De Hauteclocque went into politics in 1947. She became a member of the Gaullist party, the Rally of the French People, and was elected councillor of the 15th arrondissement of Paris at the 1947 French municipal elections to the Council of Paris held that October. She remained in the seat until 1989. De Hauteclocque was the Council of Paris' vice-president between 1954 and 1955 and for a second time from 1962 to 1963. She was the first woman to chair the Council of Paris between 1972 and 1973. While on the council, De Hauteclocque was a specialist in security issues such as being the rapporteur for the police budget. This saw her work closely with the Paris police authorities during the 1950s and the 1960s. De Hauteclocque was appointed Deputy Mayor of Paris in charge of police and security by the city's mayor Jacques Chirac in 1977 immediately following his election to the position.

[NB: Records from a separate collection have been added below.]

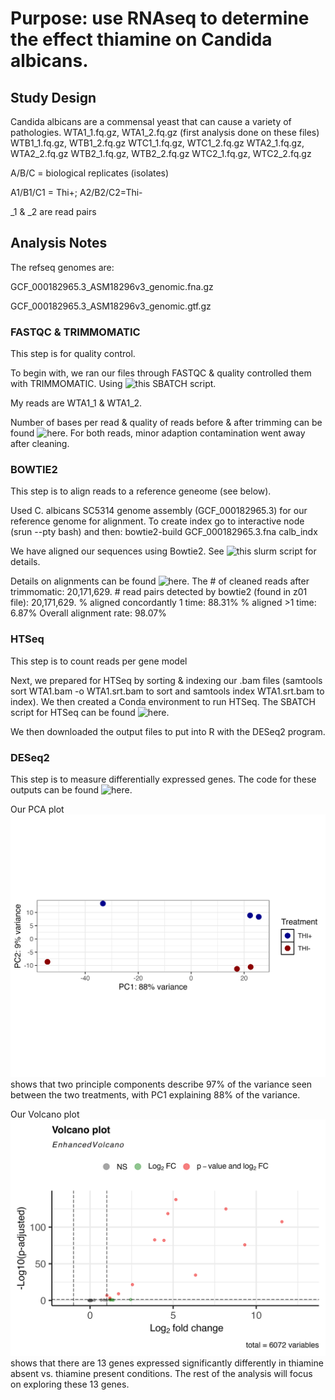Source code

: # Purpose: use RNAseq to determine the effect thiamine on Candida albicans. 
## Study Design

Candida albicans are a commensal yeast that can cause a variety of pathologies. 
WTA1_1.fq.gz, WTA1_2.fq.gz (first analysis done on these files) 
WTB1_1.fq.gz, WTB1_2.fq.gz WTC1_1.fq.gz, WTC1_2.fq.gz WTA2_1.fq.gz, WTA2_2.fq.gz WTB2_1.fq.gz, WTB2_2.fq.gz WTC2_1.fq.gz, WTC2_2.fq.gz

A/B/C = biological replicates (isolates) 

A1/B1/C1 = Thi+; A2/B2/C2=Thi- 

_1 & _2 are read pairs

## Analysis Notes

The refseq genomes are:

GCF_000182965.3_ASM18296v3_genomic.fna.gz

GCF_000182965.3_ASM18296v3_genomic.gtf.gz

### FASTQC & TRIMMOMATIC 

This step is for quality control.

To begin with, we ran our files through FASTQC & quality controlled them with TRIMMOMATIC. Using ![this SBATCH script.](https://github.com/Meghanrb/Class_project/blob/main/trimmomatic_WTA1.SBATCH)

My reads are WTA1_1 & WTA1_2.

Number of bases per read & quality of reads before & after trimming can be found ![here.](https://docs.google.com/spreadsheets/d/1AOa-XaTzR_PKMIRQDmu8oDTmawXXnkIwEjKOQkNC7Vs/edit?gid=0#gid=0) For both reads, minor adaption contamination went away after cleaning.

### BOWTIE2
This step is to align reads to a reference geneome (see below).

Used C. albicans SC5314 genome assembly (GCF_000182965.3) for our reference genome for alignment. To create index go to interactive node (srun --pty bash) and then: bowtie2-build GCF_000182965.3.fna calb_indx


We have  aligned our sequences using Bowtie2. See ![this slurm script](https://github.com/Meghanrb/Class_project/blob/main/bowtie2.SBATCH) for details.

Details on alignments can be found ![here.](https://docs.google.com/spreadsheets/d/1fa-FXVMlCXOZkbHSx_mMg0OXLMy9BeBJg8uWrEMpKGo/edit?gid=0#gid=0) The # of cleaned reads after trimmomatic: 20,171,629. # read pairs detected by bowtie2 (found in z01 file): 20,171,629. % aligned concordantly 1 time: 88.31%
% aligned >1 time: 6.87% Overall alignment rate: 98.07%

### HTSeq

This step is to count reads per gene model

Next, we prepared for HTSeq by sorting & indexing our .bam files (samtools sort WTA1.bam -o WTA1.srt.bam to sort and samtools index WTA1.srt.bam to 
index). We then created a Conda environment to run HTSeq. The SBATCH script for HTSeq can be found ![here.](https://github.com/Meghanrb/Class_project/blob/main/HTSeq.SBATCH)

We then downloaded the output files to put into R with the DESeq2 program.

### DESeq2

This step is to measure differentially expressed genes. The code for these outputs can be found ![here.](https://github.com/Meghanrb/Class_project/blob/main/DESeq_script_R)

Our PCA plot ![PCA plot](https://github.com/Meghanrb/Class_project/blob/main/TH-vTH%2B_pcaplot.png) shows that two principle components describe 97% of the variance seen between the two treatments, with PC1 explaining 88% of the variance. 

Our Volcano plot ![Volcano plot](https://github.com/Meghanrb/Class_project/blob/main/volcano_TH-vTH%2B.png) shows that there are 13 genes expressed significantly differently in thiamine absent vs. thiamine present conditions. The rest of the analysis will focus on exploring these 13 genes.






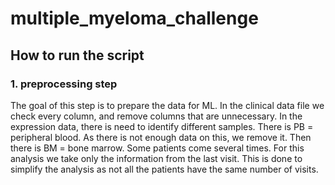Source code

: # multiple_myeloma_challenge

## How to run the script


### 1. preprocessing step
The goal of this step is to prepare the data for ML. In the clinical data file we check every column,
and remove columns that are unnecessary.
In the expression data, there is need to identify different samples. There is PB = peripheral blood.
As there is not enough data on this, we remove it. Then there is BM = bone marrow. Some patients come 
several times. For this analysis we take only the information from the last visit. This is done to
simplify the analysis as not all the patients have the same number of visits. 
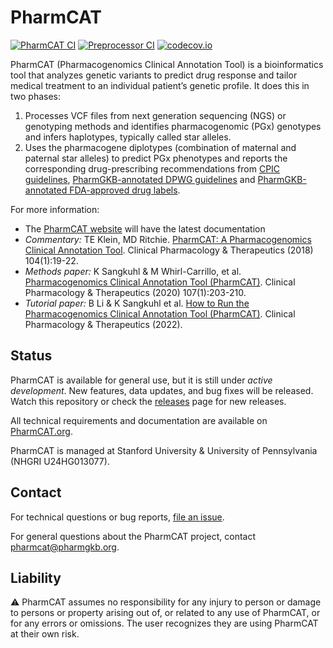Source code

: # PharmCAT

[![PharmCAT CI](https://github.com/PharmGKB/PharmCAT/actions/workflows/ci-pharmcat.yml/badge.svg)](https://github.com/PharmGKB/PharmCAT/actions/workflows/ci-pharmcat.yml)
[![Preprocessor CI](https://github.com/PharmGKB/PharmCAT/actions/workflows/ci-preprocessor.yml/badge.svg)](https://github.com/PharmGKB/PharmCAT/actions/workflows/ci-preprocessor.yml)
[![codecov.io](https://codecov.io/github/PharmGKB/PharmCAT/coverage.svg?branch=main)](https://codecov.io/github/PharmGKB/PharmCAT?branch=development)


PharmCAT (Pharmacogenomics Clinical Annotation Tool) is a bioinformatics tool that analyzes genetic variants to predict
drug response and tailor medical treatment to an individual patient’s genetic profile. It does this in two phases:

1. Processes VCF files from next generation sequencing (NGS) or genotyping methods and identifies pharmacogenomic (PGx)
   genotypes and infers haplotypes, typically called star alleles.
2. Uses the pharmacogene diplotypes (combination of maternal and paternal star alleles) to predict PGx phenotypes and
   reports the corresponding drug-prescribing recommendations from [CPIC guidelines](https://cpicpgx.org/guidelines/),
   [PharmGKB-annotated DPWG guidelines](https://www.pharmgkb.org/page/dpwg) and
   [PharmGKB-annotated FDA-approved drug labels](https://www.pharmgkb.org/page/drugLabelLegend).

For more information:

* The [PharmCAT website](https://pharmcat.org) will have the latest documentation
* _Commentary:_ TE Klein, MD Ritchie.
  [PharmCAT: A Pharmacogenomics Clinical Annotation Tool](https://dx.doi.org/10.1002/cpt.928).
  Clinical Pharmacology & Therapeutics (2018) 104(1):19-22.
* _Methods paper:_ K Sangkuhl & M Whirl-Carrillo, et al.
  [Pharmacogenomics Clinical Annotation Tool (PharmCAT)](https://www.ncbi.nlm.nih.gov/pmc/articles/PMC6977333).
  Clinical Pharmacology & Therapeutics (2020) 107(1):203-210.
* _Tutorial paper:_ B Li & K Sangkuhl et al.
  [How to Run the Pharmacogenomics Clinical Annotation Tool (PharmCAT)](https://ascpt.onlinelibrary.wiley.com/doi/10.1002/cpt.2790).
  Clinical Pharmacology & Therapeutics (2022).


## Status

PharmCAT is available for general use, but it is still under _active development_. 
New features, data updates, and bug fixes will be released.
Watch this repository or check the [releases](../../releases) page for new releases.

All technical requirements and documentation are available on [PharmCAT.org](https://pharmcat.org).

PharmCAT is managed at Stanford University & University of Pennsylvania (NHGRI U24HG013077).


## Contact

For technical questions or bug reports, [file an issue](https://github.com/PharmGKB/PharmCAT/issues).

For general questions about the PharmCAT project, contact [pharmcat@pharmgkb.org](mailto:pharmcat@pharmgkb.org).


## Liability

:warning: PharmCAT assumes no responsibility for any injury to person or damage to persons or property arising out of,
or related to any use of PharmCAT, or for any errors or omissions.
The user recognizes they are using PharmCAT at their own risk.

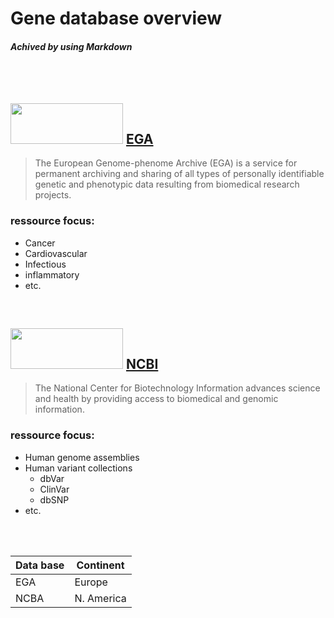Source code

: # Gene database overview
#### *Achived by using Markdown*
<br/>
<br/>
                              
## <img src="https://www.ebi.ac.uk/training/online/sites/ebi.ac.uk.training.online/files/resize/user/66/documents/ega_0-486x187.png" width="180" height="65"> [EGA](https://ega-archive.org/) 
>The European Genome-phenome Archive (EGA) is a service for permanent archiving and sharing of all types of personally identifiable genetic and phenotypic data resulting from biomedical research projects.

### ressource focus:
* Cancer
* Cardiovascular
* Infectious
* inflammatory
* etc.
<br/>

## <img src="https://1.bp.blogspot.com/-c6mTBJQBGIo/VlrqsDJ9gtI/AAAAAAAAAoU/go5UExQbDWE/s1600/ncbi_logo_w500x247.png" width="180" height="65"> [NCBI](https://www.ncbi.nlm.nih.gov/)
>The National Center for Biotechnology Information advances science and health by providing access to biomedical and genomic information.

### ressource focus:
* Human genome assemblies
* Human variant collections 
  * dbVar
  * ClinVar
  * dbSNP
* etc.
<br/>
<br/>

| Data base| Continent |
|--------|-----------|
| EGA | Europe    |
| NCBA | N. America  |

At the 1958 French legislative election, De Hauteclocque unsuccessfully ran for election to represent Paris's 18th constituency on behalf of the Union for the New Republic party in the National Assembly. She was able to get elected at the following 1962 French legislative election and took up her seat on 25 November 1962 which she held until 1 April 1986 after agreeing with Chirac to give up her mandate and be placed last on the party's electoral list. De Hauteclocque changed parties to the Union of Democrats for the Republic and then the Rally for the Republic. She served on the Foreign Affairs Committee as well as the National Defence and Armed Forces Committee and on the Rally for the Republic's central committee.

That September, De Hauteclocque stood for election to the Senate. She was elected to serve the Paris district and took up her seat on 28 September 1986. De Hauteclocque was a member of the Foreign Affairs Committee during her time in the Senate. Her seat was vacated following her death and a special election was held to elect her successor.

==Personal life==
In 1932, she married second lieutenant Pierre de Hauteclocque. They had a daughter. The marriage was later dissolved. On 18 January 1993, De Hauteclcoque died in Paris after a cardiac arrest.

== Legacy ==
The Square Nicole-de-Hauteclocque public space in the 15th arrondissement of Paris is named for her.